[<prev] [next>] [<thread-prev] [thread-next>] [day] [month] [year] [list]
Message-ID: <Z3fFkHCPl_68hN4H@krava>
Date: Fri, 3 Jan 2025 12:10:08 +0100
From: Jiri Olsa <olsajiri@...il.com>
To: Steven Rostedt <rostedt@...dmis.org>
Cc: linux-kernel@...r.kernel.org, linux-trace-kernel@...r.kernel.org,
linux-kbuild@...r.kernel.org, bpf <bpf@...r.kernel.org>,
Masami Hiramatsu <mhiramat@...nel.org>,
Mark Rutland <mark.rutland@....com>,
Mathieu Desnoyers <mathieu.desnoyers@...icios.com>,
Andrew Morton <akpm@...ux-foundation.org>,
Peter Zijlstra <peterz@...radead.org>,
Linus Torvalds <torvalds@...ux-foundation.org>,
Masahiro Yamada <masahiroy@...nel.org>,
Nathan Chancellor <nathan@...nel.org>,
Nicolas Schier <nicolas@...sle.eu>,
Zheng Yejian <zhengyejian1@...wei.com>,
Martin Kelly <martin.kelly@...wdstrike.com>,
Christophe Leroy <christophe.leroy@...roup.eu>,
Josh Poimboeuf <jpoimboe@...hat.com>
Subject: Re: [PATCH 14/14] scripts/sorttable: ftrace: Do not add weak
functions to available_filter_functions
On Thu, Jan 02, 2025 at 01:58:59PM -0500, Steven Rostedt wrote:
> From: Steven Rostedt <rostedt@...dmis.org>
>
> When a function is annotated as "weak" and is overridden, the code is not
> removed. If it is traced, the fentry/mcount location in the weak function
> will be referenced by the "__mcount_loc" section. This will then be added
> to the available_filter_functions list. Since only the address of the
> functions are listed, to find the name to show, a search of kallsyms is
> used.
>
> Since kallsyms will return the function by simply finding the function
> that the address is after but before the next function, an address of a
> weak function will show up as the function before it. This is because
> kallsyms does not save names of weak functions. This has caused issues in
> the past, as now the traced weak function will be listed in
> available_filter_functions with the name of the function before it.
>
> At best, this will cause the previous function's name to be listed twice.

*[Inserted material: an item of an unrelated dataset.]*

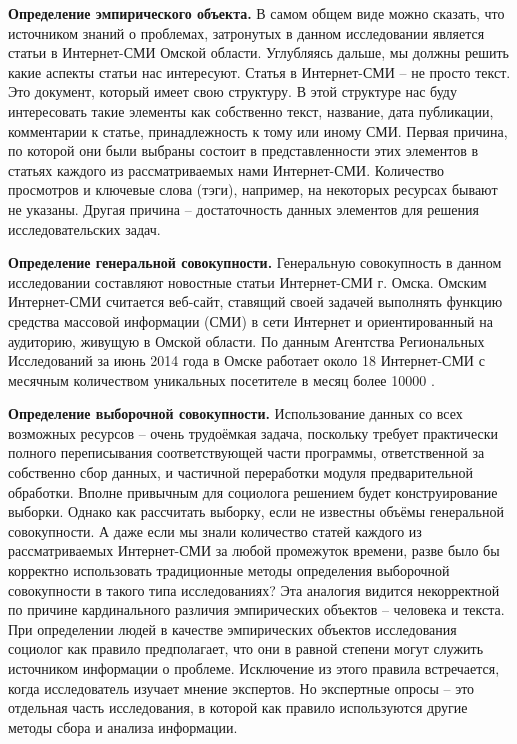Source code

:\textbf{Определение эмпирического объекта.} В самом общем виде можно сказать, что источником знаний о проблемах, затронутых в данном исследовании является статьи в Интернет-СМИ Омской области. Углубляясь дальше, мы должны решить какие аспекты статьи нас интересуют. Статья в Интернет-СМИ -- не просто текст. Это документ, который имеет свою структуру. В этой структуре нас буду интересовать такие элементы как собственно текст, название, дата публикации, комментарии к статье, принадлежность к тому или иному СМИ. Первая причина, по которой они были выбраны состоит в представленности этих элементов в статьях каждого из рассматриваемых нами Интернет-СМИ. Количество просмотров и ключевые слова (тэги), например, на некоторых ресурсах бывают не указаны. Другая причина -- достаточность данных элементов для решения исследовательских задач.

\textbf{Определение генеральной совокупности.} Генеральную совокупность в данном исследовании составляют новостные статьи Интернет-СМИ г. Омска. Омским Интернет-СМИ считается веб-сайт, ставящий своей задачей выполнять функцию средства массовой информации (СМИ) в сети Интернет и ориентированный на аудиторию, живущую в Омской области. По данным Агентства Региональных Исследований за июнь 2014 года в Омске работает около 18 Интернет-СМИ с месячным количеством уникальных посетителе в месяц более 10000 \cite{ari_rating}. 

\textbf{Определение выборочной совокупности.} Использование данных со всех возможных ресурсов -- очень трудоёмкая задача, поскольку требует практически полного переписывания соответствующей части программы, ответственной за собственно сбор данных, и частичной переработки модуля предварительной обработки. Вполне привычным для социолога решением будет конструирование выборки. Однако как рассчитать выборку, если не известны объёмы генеральной совокупности. А даже если мы знали количество статей каждого из рассматриваемых Интернет-СМИ за любой промежуток времени, разве было бы корректно использовать традиционные методы определения выборочной совокупности в такого типа исследованиях? Эта аналогия видится некорректной по причине кардинального различия эмпирических объектов -- человека и текста. При определении людей в качестве эмпирических объектов исследования социолог как правило предполагает, что они в равной степени могут служить источником информации о проблеме. Исключение из этого правила встречается, когда исследователь изучает мнение экспертов. Но экспертные опросы -- это отдельная часть исследования, в которой как правило используются другие методы сбора и анализа информации.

> At worse, if the previous function was marked notrace, it will now show up
> as a function that can be traced. Note that it only shows up that it can
> be traced but will not be if enabled, which causes confusion.
>
> https://lore.kernel.org/all/20220412094923.0abe90955e5db486b7bca279@kernel.org/
>
> The commit b39181f7c6907 ("ftrace: Add FTRACE_MCOUNT_MAX_OFFSET to avoid
> adding weak function") was a workaround to this by checking the function
> address before printing its name. If the address was too far from the
> function given by the name then instead of printing the name it would
> print: __ftrace_invalid_address___<invalid-offset>
>
> The real issue is that these invalid addresses are listed in the ftrace
> table look up which available_filter_functions is derived from. A place
> holder must be listed in that file because set_ftrace_filter may take a
> series of indexes into that file instead of names to be able to do O(1)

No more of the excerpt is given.